* _What needs to be done_: An exact copy of all the data below is required.

Data extracts: Begin

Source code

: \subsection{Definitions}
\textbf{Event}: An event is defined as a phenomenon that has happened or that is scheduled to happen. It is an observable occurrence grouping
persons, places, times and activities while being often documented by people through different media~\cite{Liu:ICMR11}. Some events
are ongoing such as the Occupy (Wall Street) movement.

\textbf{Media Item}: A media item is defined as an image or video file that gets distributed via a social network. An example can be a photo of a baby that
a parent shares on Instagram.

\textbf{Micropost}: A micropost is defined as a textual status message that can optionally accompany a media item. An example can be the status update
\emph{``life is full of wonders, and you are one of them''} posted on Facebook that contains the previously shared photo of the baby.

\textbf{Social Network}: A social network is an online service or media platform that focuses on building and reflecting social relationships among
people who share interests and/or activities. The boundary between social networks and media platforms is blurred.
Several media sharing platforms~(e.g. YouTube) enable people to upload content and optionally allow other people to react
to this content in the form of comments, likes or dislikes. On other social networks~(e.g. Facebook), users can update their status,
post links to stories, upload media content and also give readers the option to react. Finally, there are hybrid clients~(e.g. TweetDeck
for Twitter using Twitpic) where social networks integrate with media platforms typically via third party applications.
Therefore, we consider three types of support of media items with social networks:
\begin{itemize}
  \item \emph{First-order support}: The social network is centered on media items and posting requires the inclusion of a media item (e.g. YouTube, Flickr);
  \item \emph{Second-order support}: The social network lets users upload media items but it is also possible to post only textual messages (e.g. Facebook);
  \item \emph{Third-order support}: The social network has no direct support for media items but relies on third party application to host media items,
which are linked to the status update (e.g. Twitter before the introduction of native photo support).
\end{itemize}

Data extracts: End

* _Output of the exercise_:
Source code

: \subsection{Definitions}
\textbf{Event}: An event is defined as a phenomenon that has happened or that is scheduled to happen. It is an observable occurrence grouping
persons, places, times and activities while being often documented by people through different media~\cite{Liu:ICMR11}. Some events
are ongoing such as the Occupy (Wall Street) movement.

\textbf{Media Item}: A media item is defined as an image or video file that gets distributed via a social network. An example can be a photo of a baby that
a parent shares on Instagram.

\textbf{Micropost}: A micropost is defined as a textual status message that can optionally accompany a media item. An example can be the status update
\emph{``life is full of wonders, and you are one of them''} posted on Facebook that contains the previously shared photo of the baby.

\textbf{Social Network}: A social network is an online service or media platform that focuses on building and reflecting social relationships among
people who share interests and/or activities. The boundary between social networks and media platforms is blurred.
Several media sharing platforms~(e.g. YouTube) enable people to upload content and optionally allow other people to react
to this content in the form of comments, likes or dislikes. On other social networks~(e.g. Facebook), users can update their status,
post links to stories, upload media content and also give readers the option to react. Finally, there are hybrid clients~(e.g. TweetDeck
for Twitter using Twitpic) where social networks integrate with media platforms typically via third party applications.
Therefore, we consider three types of support of media items with social networks:
\begin{itemize}
  \item \emph{First-order support}: The social network is centered on media items and posting requires the inclusion of a media item (e.g. YouTube, Flickr);
  \item \emph{Second-order support}: The social network lets users upload media items but it is also possible to post only textual messages (e.g. Facebook);
  \item \emph{Third-order support}: The social network has no direct support for media items but relies on third party application to host media items,
which are linked to the status update (e.g. Twitter before the introduction of native photo support).
\end{itemize}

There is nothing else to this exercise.